There is only a thin veil separating joy and pain… And as I have become older, I have found that the separation is more and more easily overwhelmed as I am as well at that moment. I find that I am quite often now overrun with a melancholy rush of joy and sadness that come hand in hand and all at once…And most often when I am thinking of the wonderful, crazy days when we were young and together and all of it was out there in the bright light of the mysterious years still ahead of us.
Now as I look back on it, I find my greatest joy and most lovely sadness in the thoughts and memories of our days of golden youth, together. It’s hard to express what my collegiate family still mean to me. Luv them all! We held each other through the fear, love, joy and loss when all those things were still new to us.

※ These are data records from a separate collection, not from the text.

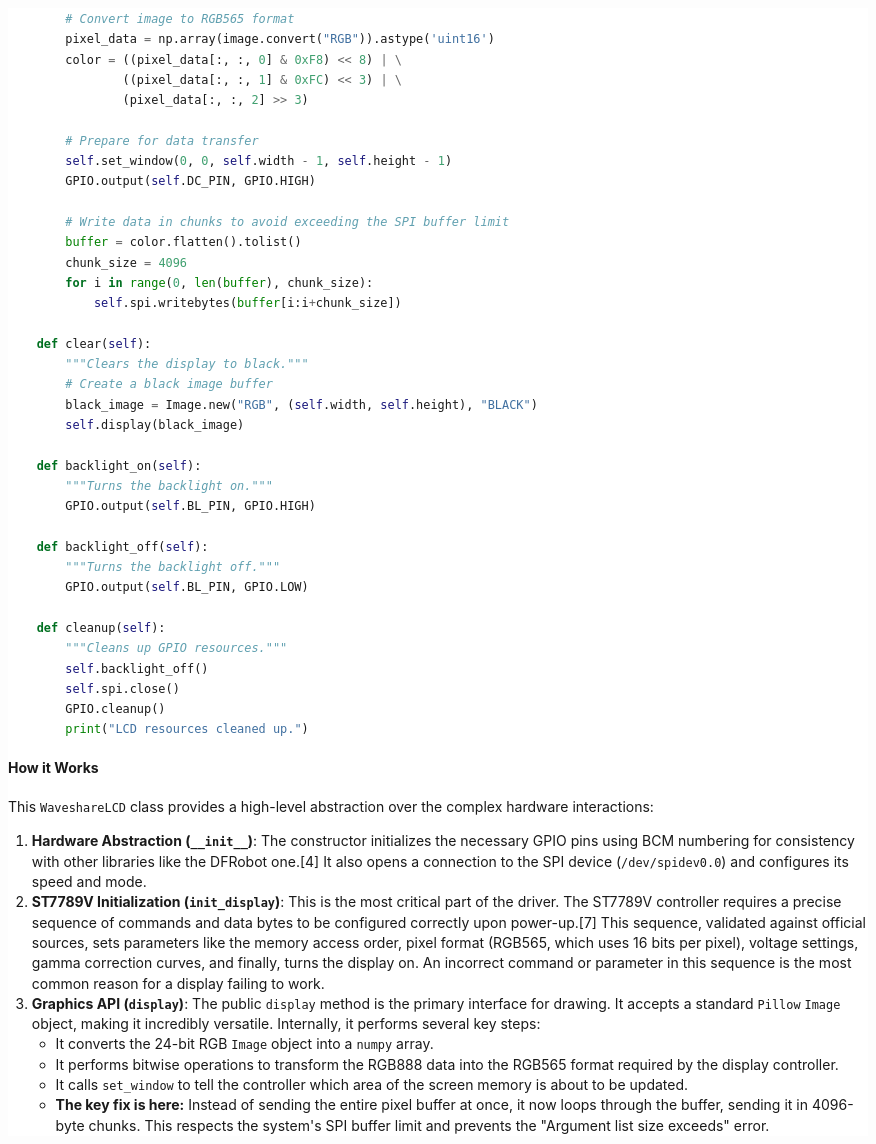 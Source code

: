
 ```python
        # Convert image to RGB565 format
        pixel_data = np.array(image.convert("RGB")).astype('uint16')
        color = ((pixel_data[:, :, 0] & 0xF8) << 8) | \
                ((pixel_data[:, :, 1] & 0xFC) << 3) | \
                (pixel_data[:, :, 2] >> 3)
        
        # Prepare for data transfer
        self.set_window(0, 0, self.width - 1, self.height - 1)
        GPIO.output(self.DC_PIN, GPIO.HIGH)

        # Write data in chunks to avoid exceeding the SPI buffer limit
        buffer = color.flatten().tolist()
        chunk_size = 4096
        for i in range(0, len(buffer), chunk_size):
            self.spi.writebytes(buffer[i:i+chunk_size])

    def clear(self):
        """Clears the display to black."""
        # Create a black image buffer
        black_image = Image.new("RGB", (self.width, self.height), "BLACK")
        self.display(black_image)

    def backlight_on(self):
        """Turns the backlight on."""
        GPIO.output(self.BL_PIN, GPIO.HIGH)

    def backlight_off(self):
        """Turns the backlight off."""
        GPIO.output(self.BL_PIN, GPIO.LOW)

    def cleanup(self):
        """Cleans up GPIO resources."""
        self.backlight_off()
        self.spi.close()
        GPIO.cleanup()
        print("LCD resources cleaned up.")

```

#### How it Works

This `WaveshareLCD` class provides a high-level abstraction over the complex hardware interactions:

1.  **Hardware Abstraction (`__init__`)**: The constructor initializes the necessary GPIO pins using BCM numbering for consistency with other libraries like the DFRobot one.[4] It also opens a connection to the SPI device (`/dev/spidev0.0`) and configures its speed and mode.
2.  **ST7789V Initialization (`init_display`)**: This is the most critical part of the driver. The ST7789V controller requires a precise sequence of commands and data bytes to be configured correctly upon power-up.[7] This sequence, validated against official sources, sets parameters like the memory access order, pixel format (RGB565, which uses 16 bits per pixel), voltage settings, gamma correction curves, and finally, turns the display on. An incorrect command or parameter in this sequence is the most common reason for a display failing to work.
3.  **Graphics API (`display`)**: The public `display` method is the primary interface for drawing. It accepts a standard `Pillow` `Image` object, making it incredibly versatile. Internally, it performs several key steps:
      * It converts the 24-bit RGB `Image` object into a `numpy` array.
      * It performs bitwise operations to transform the RGB888 data into the RGB565 format required by the display controller.
      * It calls `set_window` to tell the controller which area of the screen memory is about to be updated.
      * **The key fix is here:** Instead of sending the entire pixel buffer at once, it now loops through the buffer, sending it in 4096-byte chunks. This respects the system's SPI buffer limit and prevents the "Argument list size exceeds" error.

I guess I don’t “mourn” my youth, but I do miss it and celebrate the memories. I also know memories are fickle and deceitful. Much of our youth was difficult and painful even then. But we, all of us, the dear tribe of my college days, were good together and there for each other at a time in all of our lives when our only real responsibility was to better ourselves. It is the one time in your life when it is OK that it is all about you and afterward, we owe much to so many. But we were there when we were all we needed.
So now, when I hear that one song, or a breeze moves across my skin in a certain way, or a smell from some long lost memory wafts its way back up and yanks me back to some distant place of a time, long ago… I think of you. And as I do, a salty tear slips across my pursed lips, have smiling, half frozen in that joyful pain of when I was young and all my days were free… And love and loss were memories yet to be.